Well, nothing can save me now.
As I was sitting in the passenger seat of my sister’s vehicle, my seven year old nephew and two and a half year old niece in the back seat, the adult conversation that was taking place in the front was not under exemption of being heard by the younger ones in the back.
I thought that I was having the common decency to lower my voice to a whisper, and only speaking loud enough to where my sister could hear and I didn’t have to repeat myself.
We were having a discussion about someone, and I ended my sentence with the commentary of “What a jackass!”.
To the horror of my own hearing, and most likely my sister, in the back seat came the emulation from the two year old.
The vocal response of “quack whas” that came from my niece’s mouth put my sister and I both in shock and in a fit of hysteria. But neither one of us could figure out which way to take it.
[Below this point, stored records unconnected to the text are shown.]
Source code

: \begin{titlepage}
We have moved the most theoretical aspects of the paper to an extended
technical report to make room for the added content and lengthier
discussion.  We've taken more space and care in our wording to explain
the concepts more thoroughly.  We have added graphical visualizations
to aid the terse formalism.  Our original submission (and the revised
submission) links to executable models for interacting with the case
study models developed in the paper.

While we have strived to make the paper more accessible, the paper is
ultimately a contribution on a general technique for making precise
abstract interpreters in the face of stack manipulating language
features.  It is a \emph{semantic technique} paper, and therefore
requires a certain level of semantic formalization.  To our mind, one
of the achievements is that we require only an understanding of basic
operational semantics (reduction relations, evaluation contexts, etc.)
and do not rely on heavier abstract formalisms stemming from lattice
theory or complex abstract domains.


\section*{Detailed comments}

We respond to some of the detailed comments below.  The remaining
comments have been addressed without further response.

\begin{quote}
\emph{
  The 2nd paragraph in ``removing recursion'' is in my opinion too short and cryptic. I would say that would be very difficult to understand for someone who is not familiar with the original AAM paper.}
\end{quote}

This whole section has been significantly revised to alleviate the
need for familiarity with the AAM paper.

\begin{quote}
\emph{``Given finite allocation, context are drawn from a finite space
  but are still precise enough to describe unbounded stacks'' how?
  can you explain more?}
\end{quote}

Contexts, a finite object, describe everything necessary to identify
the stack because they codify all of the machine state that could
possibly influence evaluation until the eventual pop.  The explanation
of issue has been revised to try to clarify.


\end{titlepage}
The seven year old knew better. I was anticipating his reply to be “Bad Word! Bad Word!”, but when he heard the adults in the front start to laugh a little bit, then he decided to chime in with his own rendition of “quack whas”. But his version sounds more of an impaired version of “cracked glass” instead of “jackass”.
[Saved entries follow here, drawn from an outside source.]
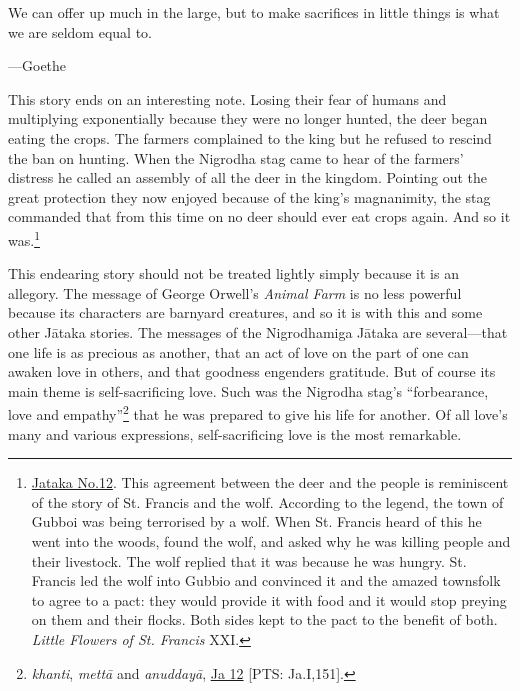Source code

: \documentclass[10pt, openright]{book}
\newenvironment{epigram-2}%
{%
\setstretch{1.4}
\vspace{1em}
\noindent
\quoting[leftmargin=2cm,rightmargin=2cm]%
\begin{itshape}
\large
}%
{\end{itshape}\endquoting
}%
\newenvironment{epigram-2-cite}%
{%
\quoting[leftmargin=2cm,rightmargin=2cm]%
\noindent\normal\hspace*{\fill} 
}%
{\endquoting
}%
\begin{document}
\begin{epigram-2}
We can offer up much in the large, but to make sacrifices in little things is what we are seldom equal to.
\end{epigram-2}
\begin{epigram-2-cite}
—Goethe
\end{epigram-2-cite}

This story ends on an interesting note. Losing their fear of humans and multiplying exponentially because they were no longer hunted, the deer began eating the crops. The farmers complained to the king but he refused to rescind the ban on hunting. When the Nigrodha stag came to hear of the farmers’ distress he called an assembly of all the deer in the kingdom. Pointing out the great protection they now enjoyed because of the king’s magnanimity, the stag commanded that from this time on no deer should ever eat crops again. And so it was.\footnote {\href{https://suttacentral.net/ja12/en/chalmers}{Jataka No.12}. This agreement between the deer and the people is reminiscent of the story of St. Francis and the wolf. According to the legend, the town of Gubboi was being terrorised by a wolf. When St. Francis heard of this he went into the woods, found the wolf, and asked why he was killing people and their livestock. The wolf replied that it was because he was hungry. St. Francis led the wolf into Gubbio and convinced it and the amazed townsfolk to agree to a pact: they would provide it with food and it would stop preying on them and their flocks. Both sides kept to the pact to the benefit of both. \textit{Little Flowers of St. Francis} XXI.}


This endearing story should not be treated lightly simply because it is an allegory. The message of George Orwell’s \textit{Animal Farm} is no less powerful because its characters are barnyard creatures, and so it is with this and some other Jātaka stories. The messages of the Nigrodhamiga Jātaka are several—that one life is as precious as another, that an act of love on the part of one can awaken love in others, and that goodness engenders gratitude. But of course its main theme is self-sacrificing love. Such was the Nigrodha stag’s “forbearance, love and empathy”\footnote {\textit{khanti}, \textit{mettā} and \textit{anuddayā}, \href{https://suttacentral.net/ja12/en/chalmers?reference=main/pts#pts-vp-pli151}{Ja 12} [PTS: Ja.I,151].} that he was prepared to give his life for another. Of all love’s many and various expressions, self-sacrificing love is the most remarkable.
\end{document}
For the remainder of the evening, the older sibling kept pushing his luck by trying to get the younger one to say it again and again and again. But THIS UNCLE was very fortunate that she never uttered the phrase again. At least not in my presence.
But to hear my two and a half year old niece try to talk is often funny at times. My sister and I often reflect on the time back in June when we were trying to teach her the word “pine cone”, and she kept saying “pine corn”.
Just a couple of months later, she does say it correctly. So now the amusement of “pine corn” is nothing but history.
Now she has a new phrase that she stumbles to say correctly. Perhaps its just a mouthful to her at this point.
“Stop! In la la la la la”. Or to us, “Stop! In the name of the law!”.
I have pondered such implications about the unfortunate English lesson that my niece jumped in on. Of all the things to teach a child, why did it have to be that she’s got the hearing of a bat? Does it show that I do not have any children?? I think it does.
One thing is for sure, as long as its not being repeated to her at home, and as long as I am not saying it again in front of her, she’ll forget all about it soon. I cannot really stop the seven year old nephew though. I’m not sure if he’s been trying to get her to say it again and again. The boy just knows that its “wrong to say” and she is “saying it wrong”.
I knew better though. And it could have been a lot worse. I could have censored myself, instead I chose full throttle language at a greatly diminished volume and she STILL caught on!!